Figure 14 also shows that, although the Friendster and Orkut datasets have different input data sizes, their execution times are saturated around 3000 seconds with 8 nodes. Orkut dataset contains two times more the total numbers of vertices and hyperedges and 4.5 times more bipartite edges than Friendster dataset, but the maximum cardinality of Orkut is similar to that of Friendster (about 9,000 from Table I). Once the cluster is large enough that computational resources are sufficient, the network I/O becomes a bottleneck. Since the messages sent from one host to another are merged before they are sent out, the maximum cardinality influences the message sizes and hence, the total network traffic, leading to a similar performance for both Orkut and Friendster at larger cluster sizes.

V-E Comparison with HyperX

To evaluate the overall performance, simplicity and flexibility of MESH, we compare it against HyperX [9], a hypergraph processing system that is also built on top of Apache Spark. Unlike MESH, which builds on top of GraphX, HyperX implements a hypergraph layer—heavily inspired by GraphX—directly on top of Spark. While the HyperX implementation is optimized for hypergraph execution, our implementation relies on the GraphX optimizations designed for graph execution. Here, we evaluate the performance tradeoff given the simplicity and flexibility of our API and implementation.

TABLE II: MESH vs. HyperX (Scala Lines of Code)
LOC MESH HyperX
System core 630 2,620
Partition core 30 1,295
Partition algorithm 5 - 40 10 - 60
Total system 795 4,050
Applications LP: 35, RW: 40 LP: 50, RW: 75

Simplicity and flexibility comparison. Table II shows the quantitative difference in the implementations of MESH and HyperX in terms of the lines of code (LOC) required for each system. System core code corresponds to the core system functionality such as handling hypergraph construction, processing, etc. Partition core code is specifically related to basic partitioning features. Partition algorithm indicates the range of lines of codes needed to implement a particular partitioning algorithm (e.g., Hybrid Vertex-cut) based on the partition and system cores. Total system is the sum of LOCs for core and partition algorithms.

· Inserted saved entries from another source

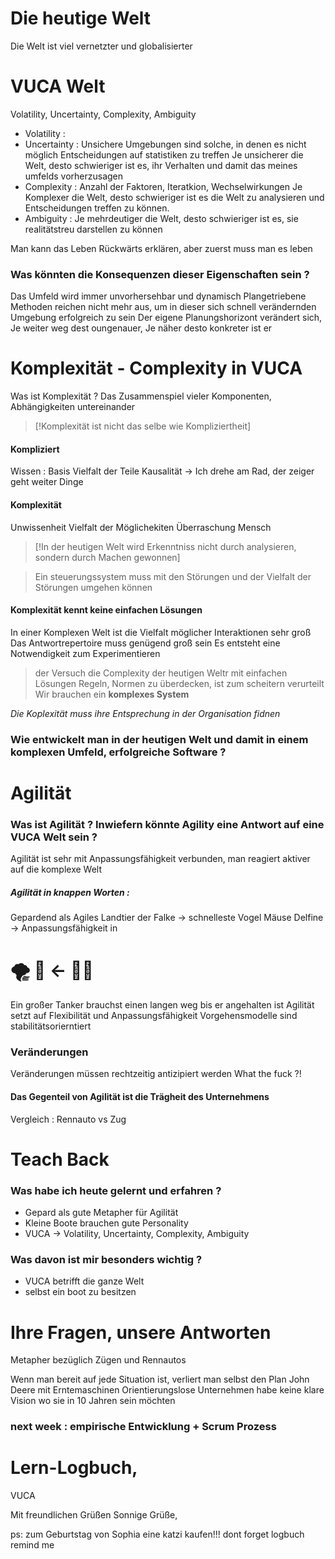 
# Die heutige Welt 
Die Welt ist viel vernetzter und globalisierter 


# VUCA Welt 
Volatility, Uncertainty, Complexity, Ambiguity 
- Volatility : 
- Uncertainty : Unsichere Umgebungen sind solche, in denen es nicht möglich Entscheidungen auf statistiken zu treffen 
	Je unsicherer die Welt, desto schwieriger ist es, ihr Verhalten und damit das meines umfelds vorherzusagen 
- Complexity : Anzahl der Faktoren, Iteratkion, Wechselwirkungen 
	Je Komplexer die Welt, desto schwieriger ist es die Welt zu analysieren und Entscheidungen treffen zu können.
- Ambiguity : Je mehrdeutiger die Welt, desto schwieriger ist es, sie realitätstreu darstellen zu können

Man kann das Leben Rückwärts erklären, aber zuerst muss man es leben 

### Was könnten die Konsequenzen dieser Eigenschaften sein ? 
Das Umfeld wird immer unvorhersehbar und dynamisch 
Plangetriebene Methoden reichen nicht mehr aus, um in dieser sich schnell verändernden Umgebung erfolgreich zu sein
Der eigene Planungshorizont verändert sich, Je weiter weg dest oungenauer, Je näher desto konkreter ist er



# Komplexität - Complexity in VUCA
Was ist Komplexität ? 
	Das Zusammenspiel vieler Komponenten, Abhängigkeiten untereinander 

> [!Komplexität ist nicht das selbe wie Kompliziertheit]
> 	
> 
#### Kompliziert 
Wissen : Basis
Vielfalt der Teile
Kausalität -> Ich drehe am Rad, der zeiger geht weiter
Dinge
#### Komplexität
Unwissenheit
Vielfalt der Möglichekiten 
Überraschung
Mensch

> [!In der heutigen Welt wird Erkenntniss nicht durch analysieren, sondern durch Machen gewonnen]


> Ein steuerungssystem muss mit den Störungen und der Vielfalt der Störungen umgehen können 

#### Komplexität kennt keine einfachen Lösungen 
In einer Komplexen Welt ist die Vielfalt möglicher Interaktionen sehr groß 
Das Antwortrepertoire muss genügend groß sein 
Es entsteht eine Notwendigkeit zum Experimentieren 

> der Versuch die Complexity der heutigen Weltr mit einfachen Lösungen Regeln, Normen zu überdecken, ist zum scheitern verurteilt 
>Wir brauchen ein **komplexes System** 

*Die Koplexität muss ihre Entsprechung in der Organisation fidnen* 

### Wie entwickelt man  in der heutigen Welt und damit in einem komplexen Umfeld, erfolgreiche Software ?


# Agilität 

### Was ist Agilität ? Inwiefern könnte Agility eine Antwort auf eine VUCA Welt sein ? 
Agilität ist sehr mit Anpassungsfähigkeit verbunden, man reagiert aktiver auf die komplexe Welt 
##### Agilität in knappen Worten : 
Gepardend als Agiles Landtier 
der Falke -> schnelleste Vogel 
Mäuse 
Delfine -> Anpassungsfähigkeit in 

# 🌪️ 🚤   <- 🌊🚢 
Ein großer Tanker brauchst einen langen weg bis er angehalten ist 
Agilität setzt auf Flexibilität und Anpassungsfähigkeit 
Vorgehensmodelle sind stabilitätsorierntiert

### Veränderungen 
Veränderungen müssen rechtzeitig antizipiert werden 
What the fuck ?!

#### Das Gegenteil von Agilität ist die Trägheit des Unternehmens 

Vergleich : Rennauto vs Zug 


# Teach Back

### Was habe ich heute gelernt und erfahren ? 
- Gepard als gute Metapher für Agilität 
- Kleine Boote brauchen gute Personality 
- VUCA -> Volatility, Uncertainty, Complexity, Ambiguity 

### Was davon ist mir besonders wichtig ? 
- VUCA betrifft die ganze Welt 
- selbst ein boot zu besitzen

# Ihre Fragen, unsere Antworten 
Metapher bezüglich Zügen und Rennautos

Wenn man bereit auf jede Situation ist, verliert man selbst den Plan 
John Deere mit Erntemaschinen 
Orientierungslose Unternehmen habe keine klare Vision wo sie in 10 Jahren sein möchten


### next week : empirische Entwicklung + Scrum Prozess


#  Lern-Logbuch,
VUCA

Mit freundlichen Grüßen 
Sonnige Grüße,

ps: zum Geburtstag von Sophia eine katzi kaufen!!! dont forget logbuch remind me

We see that HyperX requires 5 times more LOCs, compared to MESH since it directly builds on top of Spark. In terms of partition modules, HyperX needs 43 times more LOCs to partition a hypergraph in their system than MESH, as MESH is able to take advantage of the basic partitioning functionality provided by GraphX. Besides, HyperX requires slightly more LOCs to implement a particular partitioning algorithm compared to MESH. This shows that MESH is much simpler and more flexible compared to HyperX, allowing various system features and partitioning algorithms for distributed hypergraph computation. In addition, in terms of ease of use, MESH applications can be implemented with fewer LOCs as compared to HyperX. For example, as shown in Table II, Label Propagation (LP) and Random Walk (RW) require 35 and 40 LOCs on MESH, compared to 50 and 75 for HyperX.

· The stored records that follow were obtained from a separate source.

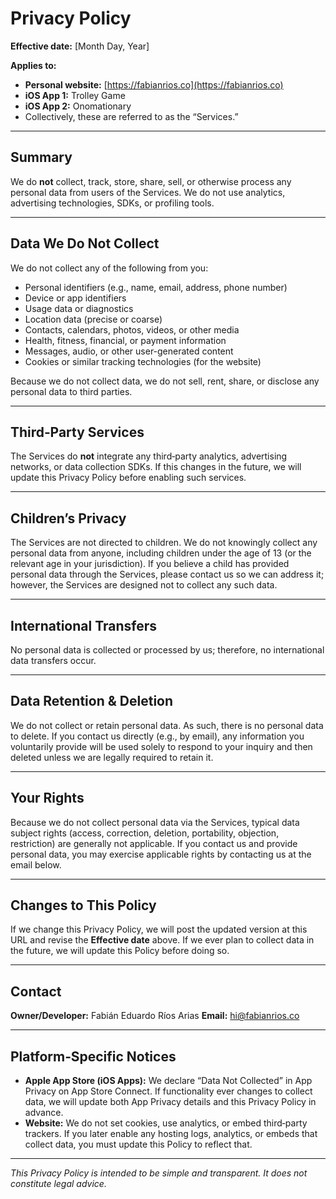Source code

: # Privacy Policy

**Effective date:** \[Month Day, Year]

**Applies to:**

* **Personal website:** [https://fabianrios.co](https://fabianrios.co)
* **iOS App 1:** Trolley Game
* **iOS App 2:** Onomationary
* Collectively, these are referred to as the “Services.”

---

## Summary

We do **not** collect, track, store, share, sell, or otherwise process any personal data from users of the Services. We do not use analytics, advertising technologies, SDKs, or profiling tools.

---

## Data We Do Not Collect

We do not collect any of the following from you:

* Personal identifiers (e.g., name, email, address, phone number)
* Device or app identifiers
* Usage data or diagnostics
* Location data (precise or coarse)
* Contacts, calendars, photos, videos, or other media
* Health, fitness, financial, or payment information
* Messages, audio, or other user-generated content
* Cookies or similar tracking technologies (for the website)

Because we do not collect data, we do not sell, rent, share, or disclose any personal data to third parties.

---

## Third‑Party Services

The Services do **not** integrate any third‑party analytics, advertising networks, or data collection SDKs. If this changes in the future, we will update this Privacy Policy before enabling such services.

---

## Children’s Privacy

The Services are not directed to children. We do not knowingly collect any personal data from anyone, including children under the age of 13 (or the relevant age in your jurisdiction). If you believe a child has provided personal data through the Services, please contact us so we can address it; however, the Services are designed not to collect any such data.

---

## International Transfers

No personal data is collected or processed by us; therefore, no international data transfers occur.

---

## Data Retention & Deletion

We do not collect or retain personal data. As such, there is no personal data to delete. If you contact us directly (e.g., by email), any information you voluntarily provide will be used solely to respond to your inquiry and then deleted unless we are legally required to retain it.

---

## Your Rights

Because we do not collect personal data via the Services, typical data subject rights (access, correction, deletion, portability, objection, restriction) are generally not applicable. If you contact us and provide personal data, you may exercise applicable rights by contacting us at the email below.

---

## Changes to This Policy

If we change this Privacy Policy, we will post the updated version at this URL and revise the **Effective date** above. If we ever plan to collect data in the future, we will update this Policy before doing so.

---

## Contact

**Owner/Developer:** Fabián Eduardo Ríos Arias
**Email:** [hi@fabianrios.co](mailto:hi@fabianrios.co)

---

## Platform‑Specific Notices

* **Apple App Store (iOS Apps):** We declare “Data Not Collected” in App Privacy on App Store Connect. If functionality ever changes to collect data, we will update both App Privacy details and this Privacy Policy in advance.
* **Website:** We do not set cookies, use analytics, or embed third‑party trackers. If you later enable any hosting logs, analytics, or embeds that collect data, you must update this Policy to reflect that.

---

*This Privacy Policy is intended to be simple and transparent. It does not constitute legal advice.*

Performance comparison. We compare the performance of these two systems using a Label Propagation algorithm, specifically Listing 4 for MESH, and the provided example implementation for HyperX.888We modify the implementation in HyperX to compute over undirected hypergraphs.

Fig. 15: Partitioning and Label Propagation execution time for MESH (using the best partitioning algorithm) and HyperX.

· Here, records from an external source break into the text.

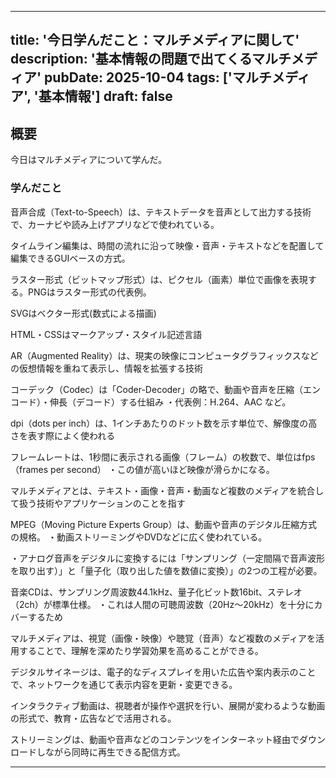 
---
title: '今日学んだこと：マルチメディアに関して'
description: '基本情報の問題で出てくるマルチメディア'
pubDate: 2025-10-04
tags: ['マルチメディア', '基本情報']
draft: false
---

## 概要

今日はマルチメディアについて学んだ。

### 学んだこと

音声合成（Text-to-Speech）は、テキストデータを音声として出力する技術で、カーナビや読み上げアプリなどで使われている。

タイムライン編集は、時間の流れに沿って映像・音声・テキストなどを配置して編集できるGUIベースの方式。

ラスター形式（ビットマップ形式）は、ピクセル（画素）単位で画像を表現する。PNGはラスター形式の代表例。

SVGはベクター形式(数式による描画)

HTML・CSSはマークアップ・スタイル記述言語

AR（Augmented Reality）は、現実の映像にコンピュータグラフィックスなどの仮想情報を重ねて表示し、情報を拡張する技術

コーデック（Codec）は「Coder-Decoder」の略で、動画や音声を圧縮（エンコード）・伸長（デコード）する仕組み
・代表例：H.264、AAC など。

dpi（dots per inch）は、1インチあたりのドット数を示す単位で、解像度の高さを表す際によく使われる

フレームレートは、1秒間に表示される画像（フレーム）の枚数で、単位はfps（frames per second）
・この値が高いほど映像が滑らかになる。

マルチメディアとは、テキスト・画像・音声・動画など複数のメディアを統合して扱う技術やアプリケーションのことを指す

MPEG（Moving Picture Experts Group）は、動画や音声のデジタル圧縮方式の規格。
・動画ストリーミングやDVDなどに広く使われている。

・アナログ音声をデジタルに変換するには「サンプリング（一定間隔で音声波形を取り出す）」と「量子化（取り出した値を数値に変換）」の2つの工程が必要。

音楽CDは、サンプリング周波数44.1kHz、量子化ビット数16bit、ステレオ（2ch）が標準仕様。
・これは人間の可聴周波数（20Hz～20kHz）を十分にカバーするため

マルチメディアは、視覚（画像・映像）や聴覚（音声）など複数のメディアを活用することで、理解を深めたり学習効果を高めることができる。

デジタルサイネージは、電子的なディスプレイを用いた広告や案内表示のことで、ネットワークを通じて表示内容を更新・変更できる。

インタラクティブ動画は、視聴者が操作や選択を行い、展開が変わるような動画の形式で、教育・広告などで活用される。

ストリーミングは、動画や音声などのコンテンツをインターネット経由でダウンロードしながら同時に再生できる配信方式。

---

Figure 15 shows the partitioning and Label Propagation execution times (for 30 iterations) on the local 8-node cluster for HyperX and MESH (using the best partitioning policies for the given dataset). Unlike MESH, HyperX uses an iterative partitioning algorithm (10 iterations in our experiments, based on the HyperX experiments [9]), leading to much higher partitioning times and comparable total running times.

In terms of performance, these results show the efficacy of MESH, which achieves comparable performance to HyperX, despite lacking several low-level optimizations. An additional qualitative benefit of MESH is its flexibility: hypergraphs are diverse, and MESH provides a simple interface that allows implementing different partitioning policies easily, as shown above.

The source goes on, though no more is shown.